Dialogue Wisdom
We often feature excellent articles we've collected about conversations that matter. We welcome readers to forward powerful articles to us. Send your submission to: [email protected] .
We have often described the Conversation
Café method as a combination of traditional indigenous council and Bohmian (from David Bohm) dialogue - simplified for use among everyday people in everyday places. David Bohm was one of the world's greatest quantum mechanical physicists and philosophers and was deeply influenced by both J. Krishnamurti and Einstein. Below is an excerpt from his essay on dialogue.
DIALOGUE - A PROPOSAL
Copyright 1991. c. David Bohm. Donald Factor and Peter Garrett
Dialogue, as we are choosing to use the word, is a way of exploring the
roots of the many crises that face humanity today.
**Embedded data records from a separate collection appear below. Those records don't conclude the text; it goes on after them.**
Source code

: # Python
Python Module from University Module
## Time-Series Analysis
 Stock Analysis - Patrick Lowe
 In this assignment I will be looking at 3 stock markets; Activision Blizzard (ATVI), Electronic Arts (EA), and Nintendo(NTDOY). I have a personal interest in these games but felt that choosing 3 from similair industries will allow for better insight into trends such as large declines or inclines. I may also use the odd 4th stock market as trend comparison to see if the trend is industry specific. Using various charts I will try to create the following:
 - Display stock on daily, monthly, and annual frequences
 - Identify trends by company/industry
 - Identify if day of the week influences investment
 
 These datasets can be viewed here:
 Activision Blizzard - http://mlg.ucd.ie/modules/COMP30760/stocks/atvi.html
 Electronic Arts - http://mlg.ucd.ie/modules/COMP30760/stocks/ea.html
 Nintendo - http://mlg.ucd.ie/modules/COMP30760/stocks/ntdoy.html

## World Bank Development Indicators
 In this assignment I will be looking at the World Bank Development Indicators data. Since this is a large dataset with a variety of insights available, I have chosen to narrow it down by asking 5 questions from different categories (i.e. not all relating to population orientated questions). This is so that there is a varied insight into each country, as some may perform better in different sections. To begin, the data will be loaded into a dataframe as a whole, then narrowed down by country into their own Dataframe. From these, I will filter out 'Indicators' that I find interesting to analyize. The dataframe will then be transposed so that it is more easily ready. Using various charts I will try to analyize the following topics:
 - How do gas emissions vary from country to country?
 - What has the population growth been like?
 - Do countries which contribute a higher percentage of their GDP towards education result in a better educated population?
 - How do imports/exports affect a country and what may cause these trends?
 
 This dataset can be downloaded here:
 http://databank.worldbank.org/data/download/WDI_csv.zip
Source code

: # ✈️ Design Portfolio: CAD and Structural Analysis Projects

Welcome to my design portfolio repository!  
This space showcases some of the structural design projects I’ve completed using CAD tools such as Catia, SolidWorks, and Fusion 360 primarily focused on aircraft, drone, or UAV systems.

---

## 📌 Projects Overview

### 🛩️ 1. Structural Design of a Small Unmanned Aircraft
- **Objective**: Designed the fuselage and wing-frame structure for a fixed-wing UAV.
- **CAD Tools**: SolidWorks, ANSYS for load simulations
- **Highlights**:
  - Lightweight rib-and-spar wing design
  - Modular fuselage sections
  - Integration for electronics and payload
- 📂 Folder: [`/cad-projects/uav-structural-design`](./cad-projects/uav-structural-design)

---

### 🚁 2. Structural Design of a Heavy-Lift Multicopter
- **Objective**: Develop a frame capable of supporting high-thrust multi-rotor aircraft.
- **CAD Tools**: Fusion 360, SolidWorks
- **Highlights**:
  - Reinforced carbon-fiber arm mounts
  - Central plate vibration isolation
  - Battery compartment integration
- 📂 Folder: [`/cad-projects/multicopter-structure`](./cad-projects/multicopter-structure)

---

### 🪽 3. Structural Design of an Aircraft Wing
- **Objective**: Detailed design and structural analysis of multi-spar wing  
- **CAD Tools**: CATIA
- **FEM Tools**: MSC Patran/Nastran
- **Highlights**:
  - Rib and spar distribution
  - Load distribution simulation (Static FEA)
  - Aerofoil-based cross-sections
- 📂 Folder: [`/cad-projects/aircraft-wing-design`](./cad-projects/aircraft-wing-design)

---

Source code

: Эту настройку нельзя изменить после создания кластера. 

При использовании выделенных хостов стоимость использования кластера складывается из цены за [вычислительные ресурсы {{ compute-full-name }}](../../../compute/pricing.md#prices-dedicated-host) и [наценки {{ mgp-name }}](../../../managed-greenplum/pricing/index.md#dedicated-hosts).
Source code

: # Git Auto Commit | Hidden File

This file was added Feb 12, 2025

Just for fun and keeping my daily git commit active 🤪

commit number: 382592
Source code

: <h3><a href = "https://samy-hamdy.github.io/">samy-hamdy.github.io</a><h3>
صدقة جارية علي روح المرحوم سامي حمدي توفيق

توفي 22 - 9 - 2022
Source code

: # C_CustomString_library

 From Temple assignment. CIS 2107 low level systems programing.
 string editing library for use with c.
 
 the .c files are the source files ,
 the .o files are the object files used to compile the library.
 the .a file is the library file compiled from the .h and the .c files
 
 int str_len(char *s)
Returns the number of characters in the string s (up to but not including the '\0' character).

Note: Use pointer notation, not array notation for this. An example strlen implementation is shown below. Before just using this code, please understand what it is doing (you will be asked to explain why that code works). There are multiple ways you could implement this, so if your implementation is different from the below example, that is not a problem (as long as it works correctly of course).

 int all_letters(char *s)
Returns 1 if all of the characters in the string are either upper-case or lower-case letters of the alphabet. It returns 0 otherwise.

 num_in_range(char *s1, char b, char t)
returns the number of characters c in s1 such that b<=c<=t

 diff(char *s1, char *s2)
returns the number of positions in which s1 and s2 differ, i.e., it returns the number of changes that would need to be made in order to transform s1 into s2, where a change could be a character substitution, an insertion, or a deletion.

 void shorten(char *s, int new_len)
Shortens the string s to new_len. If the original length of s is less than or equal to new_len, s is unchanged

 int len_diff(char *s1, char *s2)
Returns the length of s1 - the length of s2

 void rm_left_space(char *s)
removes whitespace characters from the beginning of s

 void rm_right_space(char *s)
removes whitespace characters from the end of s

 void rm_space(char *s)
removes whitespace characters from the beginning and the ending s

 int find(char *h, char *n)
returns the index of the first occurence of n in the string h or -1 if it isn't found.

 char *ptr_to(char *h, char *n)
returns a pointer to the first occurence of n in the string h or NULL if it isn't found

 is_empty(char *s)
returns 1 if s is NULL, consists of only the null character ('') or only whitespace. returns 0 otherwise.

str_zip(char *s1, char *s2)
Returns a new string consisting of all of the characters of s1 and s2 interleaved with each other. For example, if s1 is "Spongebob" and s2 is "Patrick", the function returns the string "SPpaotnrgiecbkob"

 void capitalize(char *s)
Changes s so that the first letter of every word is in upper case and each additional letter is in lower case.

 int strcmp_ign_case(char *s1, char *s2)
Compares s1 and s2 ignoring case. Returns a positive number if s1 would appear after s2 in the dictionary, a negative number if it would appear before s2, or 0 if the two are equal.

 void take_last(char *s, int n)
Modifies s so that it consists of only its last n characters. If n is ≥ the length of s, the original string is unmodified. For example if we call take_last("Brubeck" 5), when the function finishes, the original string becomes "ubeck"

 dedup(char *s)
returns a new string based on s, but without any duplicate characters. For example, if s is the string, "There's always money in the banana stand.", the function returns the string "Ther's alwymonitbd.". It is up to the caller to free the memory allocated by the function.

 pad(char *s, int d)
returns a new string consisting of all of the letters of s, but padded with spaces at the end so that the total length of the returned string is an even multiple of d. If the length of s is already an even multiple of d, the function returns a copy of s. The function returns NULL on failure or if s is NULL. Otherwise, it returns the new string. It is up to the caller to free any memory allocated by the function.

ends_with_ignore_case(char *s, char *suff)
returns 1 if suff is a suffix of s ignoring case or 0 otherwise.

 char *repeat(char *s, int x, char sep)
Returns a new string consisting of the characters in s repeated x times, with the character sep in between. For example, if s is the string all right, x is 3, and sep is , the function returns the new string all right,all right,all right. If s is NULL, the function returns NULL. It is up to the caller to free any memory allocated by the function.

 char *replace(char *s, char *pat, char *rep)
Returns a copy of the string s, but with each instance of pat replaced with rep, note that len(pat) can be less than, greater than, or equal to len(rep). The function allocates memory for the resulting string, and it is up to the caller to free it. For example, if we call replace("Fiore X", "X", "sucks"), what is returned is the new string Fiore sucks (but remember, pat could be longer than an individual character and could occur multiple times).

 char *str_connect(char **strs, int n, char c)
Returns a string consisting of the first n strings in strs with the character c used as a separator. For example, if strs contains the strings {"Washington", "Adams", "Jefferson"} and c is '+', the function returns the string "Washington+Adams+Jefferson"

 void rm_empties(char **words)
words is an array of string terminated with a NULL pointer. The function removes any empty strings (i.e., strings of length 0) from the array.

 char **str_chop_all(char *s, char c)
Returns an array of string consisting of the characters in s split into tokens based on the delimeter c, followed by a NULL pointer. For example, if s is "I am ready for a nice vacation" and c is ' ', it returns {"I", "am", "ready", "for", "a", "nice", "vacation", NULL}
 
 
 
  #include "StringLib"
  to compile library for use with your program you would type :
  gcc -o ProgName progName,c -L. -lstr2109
It enables inquiry into,
and understanding of, the sorts of processes that fragment and interfere
with real communication between individuals, nations and even different
parts of the same organization. In our modern culture men and women are
able to interact with one another in many ways: they can sing dance or play
together with little difficulty but their ability to talk together about
subjects that matter deeply to them seems invariable to lead to dispute,
division and often to violence. In our view this condition points to a deep
and pervasive defect in the process of human thought.
In Dialogue, a group of people can explore the individual and collective
presuppositions, ideas, beliefs, and feelings that subtly control their
interactions. It provides an opportunity to participate in a process that
displays communication successes and failures. It can reveal the often
puzzling patterns of incoherence that lead the group to avoid certain
issues or, on the other hand, to insist, against all reason, on standing
and defending opinions about particular issues.
Dialogue is a way of observing, collectively, how hidden values and
intentions can control our behavior, and how unnoticed cultural differences
can clash without our realizing what is occurring. It can therefore be seen
as an arena in which collective learning takes place and out of which a
sense of increased harmony, fellowship and creativity can arise.